My first story comes from a little town in Salem, if you are like me and think of the Witch Hunt affiliated Salem…you’re wrong, this is Salem North Carolina. Which was founded in 1766 by the Moravians, a Protestant church that began in Czech Republic. The Moravians were missionaries who established an earlier settlement in Bethlehem, PA before beginning “Wachovia” in the North Carolina back country in 1753. In the Wachovia Tract of nearly 100,000 acres, Salem was the central administrative, spiritual, craft, and professional town surrounded by five outlying congregations.
When I first got to explore Salem I wasn’t able to spend much time walking around, we had to do some work and then leave, but thankfully we stayed in the area overnight and didn’t have any work first thing in the morning. So I woke up early the next morning and drove back to Salem so I could walk and really take in the history and the town.

My absolutely favorite thing about Salem was the covered bridge, I think along with lighthouses covered bridges are my new architectural favorite design. There is just something so poetic about a covered bridge and you don’t see them nearly as often now in 21st century design. So when you find one it is enough to get excited about…at least it is for me. I also have this strange memory tied to covered bridges, anytime I think of one I automatically think about the covered bridge in Anne of Green Gables. You see the same bridge several times throughout the trio if “Green Gables” movies, I am not sure why I think of that specific moment in cinema history.

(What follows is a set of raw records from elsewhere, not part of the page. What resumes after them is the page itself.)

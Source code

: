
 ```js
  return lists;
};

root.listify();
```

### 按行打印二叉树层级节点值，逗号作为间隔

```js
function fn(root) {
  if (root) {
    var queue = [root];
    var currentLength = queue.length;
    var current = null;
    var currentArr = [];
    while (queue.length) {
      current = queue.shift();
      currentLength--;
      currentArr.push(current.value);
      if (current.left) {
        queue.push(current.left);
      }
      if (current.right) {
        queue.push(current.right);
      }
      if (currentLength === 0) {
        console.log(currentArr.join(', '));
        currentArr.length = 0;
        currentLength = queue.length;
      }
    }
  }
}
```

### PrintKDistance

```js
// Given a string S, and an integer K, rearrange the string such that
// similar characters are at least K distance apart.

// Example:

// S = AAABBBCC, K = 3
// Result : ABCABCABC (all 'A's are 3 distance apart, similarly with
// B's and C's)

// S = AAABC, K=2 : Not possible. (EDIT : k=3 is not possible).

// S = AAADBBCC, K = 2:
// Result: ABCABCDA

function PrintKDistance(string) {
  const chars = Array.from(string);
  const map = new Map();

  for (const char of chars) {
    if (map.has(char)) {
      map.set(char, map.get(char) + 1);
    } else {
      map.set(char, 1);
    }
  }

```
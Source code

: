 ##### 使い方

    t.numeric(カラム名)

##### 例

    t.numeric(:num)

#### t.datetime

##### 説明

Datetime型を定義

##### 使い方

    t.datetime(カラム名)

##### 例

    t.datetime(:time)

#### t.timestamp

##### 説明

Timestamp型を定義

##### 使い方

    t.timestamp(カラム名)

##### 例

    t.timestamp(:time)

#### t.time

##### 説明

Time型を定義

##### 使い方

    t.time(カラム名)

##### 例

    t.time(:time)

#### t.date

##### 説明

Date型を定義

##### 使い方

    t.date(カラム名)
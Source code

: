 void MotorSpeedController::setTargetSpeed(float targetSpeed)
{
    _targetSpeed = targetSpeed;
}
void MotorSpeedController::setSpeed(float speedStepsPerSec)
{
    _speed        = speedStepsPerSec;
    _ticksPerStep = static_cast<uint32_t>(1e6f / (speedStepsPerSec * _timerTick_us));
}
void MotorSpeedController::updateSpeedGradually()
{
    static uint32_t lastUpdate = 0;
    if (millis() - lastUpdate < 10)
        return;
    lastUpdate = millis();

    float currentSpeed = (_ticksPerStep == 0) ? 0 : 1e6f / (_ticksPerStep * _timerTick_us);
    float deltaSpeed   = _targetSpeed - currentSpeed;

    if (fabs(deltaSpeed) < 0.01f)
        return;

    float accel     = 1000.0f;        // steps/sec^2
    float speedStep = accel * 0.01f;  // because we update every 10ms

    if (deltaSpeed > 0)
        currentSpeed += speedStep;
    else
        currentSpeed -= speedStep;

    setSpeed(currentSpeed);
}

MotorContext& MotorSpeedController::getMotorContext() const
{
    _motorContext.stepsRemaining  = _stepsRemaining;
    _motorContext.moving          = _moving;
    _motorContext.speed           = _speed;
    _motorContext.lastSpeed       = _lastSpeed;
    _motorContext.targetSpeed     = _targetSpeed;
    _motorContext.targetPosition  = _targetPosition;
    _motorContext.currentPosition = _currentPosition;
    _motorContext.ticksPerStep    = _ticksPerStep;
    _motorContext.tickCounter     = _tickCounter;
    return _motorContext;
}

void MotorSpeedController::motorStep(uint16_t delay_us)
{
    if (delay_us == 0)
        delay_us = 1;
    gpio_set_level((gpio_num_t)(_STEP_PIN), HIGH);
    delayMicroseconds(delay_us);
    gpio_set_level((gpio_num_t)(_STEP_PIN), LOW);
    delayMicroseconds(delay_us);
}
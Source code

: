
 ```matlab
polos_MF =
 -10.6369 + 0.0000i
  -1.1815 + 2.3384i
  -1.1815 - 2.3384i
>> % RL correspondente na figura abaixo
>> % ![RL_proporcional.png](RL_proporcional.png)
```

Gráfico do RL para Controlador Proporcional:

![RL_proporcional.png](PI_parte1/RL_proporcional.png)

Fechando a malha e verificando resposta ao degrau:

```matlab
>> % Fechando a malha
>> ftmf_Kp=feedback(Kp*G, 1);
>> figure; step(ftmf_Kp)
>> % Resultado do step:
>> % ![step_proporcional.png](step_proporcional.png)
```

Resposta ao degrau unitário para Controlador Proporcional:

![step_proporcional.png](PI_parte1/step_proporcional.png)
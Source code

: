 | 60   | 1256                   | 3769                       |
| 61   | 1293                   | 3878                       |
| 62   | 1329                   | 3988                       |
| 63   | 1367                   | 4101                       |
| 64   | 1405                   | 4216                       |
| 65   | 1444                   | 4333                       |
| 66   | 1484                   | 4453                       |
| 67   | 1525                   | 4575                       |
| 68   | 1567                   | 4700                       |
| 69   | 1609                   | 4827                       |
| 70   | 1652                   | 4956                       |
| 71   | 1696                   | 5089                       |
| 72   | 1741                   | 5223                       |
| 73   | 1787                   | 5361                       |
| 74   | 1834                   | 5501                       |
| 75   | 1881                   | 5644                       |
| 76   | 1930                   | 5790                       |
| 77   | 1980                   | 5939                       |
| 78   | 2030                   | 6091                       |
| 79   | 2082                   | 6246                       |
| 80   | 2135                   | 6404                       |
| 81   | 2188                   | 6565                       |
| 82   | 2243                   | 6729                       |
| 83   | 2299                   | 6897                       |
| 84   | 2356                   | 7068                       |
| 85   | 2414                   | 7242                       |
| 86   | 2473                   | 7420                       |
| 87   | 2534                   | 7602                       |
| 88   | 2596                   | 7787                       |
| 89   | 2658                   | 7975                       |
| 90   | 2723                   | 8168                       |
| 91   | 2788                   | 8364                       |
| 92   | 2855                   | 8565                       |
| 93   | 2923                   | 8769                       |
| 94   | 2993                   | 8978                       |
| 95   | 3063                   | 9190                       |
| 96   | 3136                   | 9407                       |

Next was the most simple thing that anyone can do, just walk. I wondered around this beautiful historical town in utter silence.Wearing my headphones, I enjoyed the soothing sound of violin strings vibrating and black and white keys of a piano delicately being pressed in a soothing blend. The empty streets all around and the cold morning fog still lingering in my path I felt like I was all along walking in the steps of history. It was a simple beauty but the peace I felt walking around to take in all the little details is indescribable. How the cobblestone sidewalks show where the original streets laid. Or how the brick sidewalks rolled like the incoming tide. Little details that, had I not been alone on those streets, I never would have been able to take the time to appreciate the simple details.
Now I would never say that this is like a prime location to come visit, America’s top 10 locations, but I will say that if you can appreciate small town America this is an area you should check out! Now I went on a Sunday afternoon and I have to say it was the coolest thing to be somewhere that businesses are closed on Sunday, recognized as the day of rest. Only three or four stores were open and most of them served food and had TVs playing football. But you could see old men playing chess on the street corner, greeting neighbors who passed by, it was a perfect Sunday afternoon.
My next little adventure was on the tiny streets of Historic Goldsboro. This area wasn’t the easiest to find if you are trying to use GPS but if you are diligent in your internet research the payoff is well worth the struggle.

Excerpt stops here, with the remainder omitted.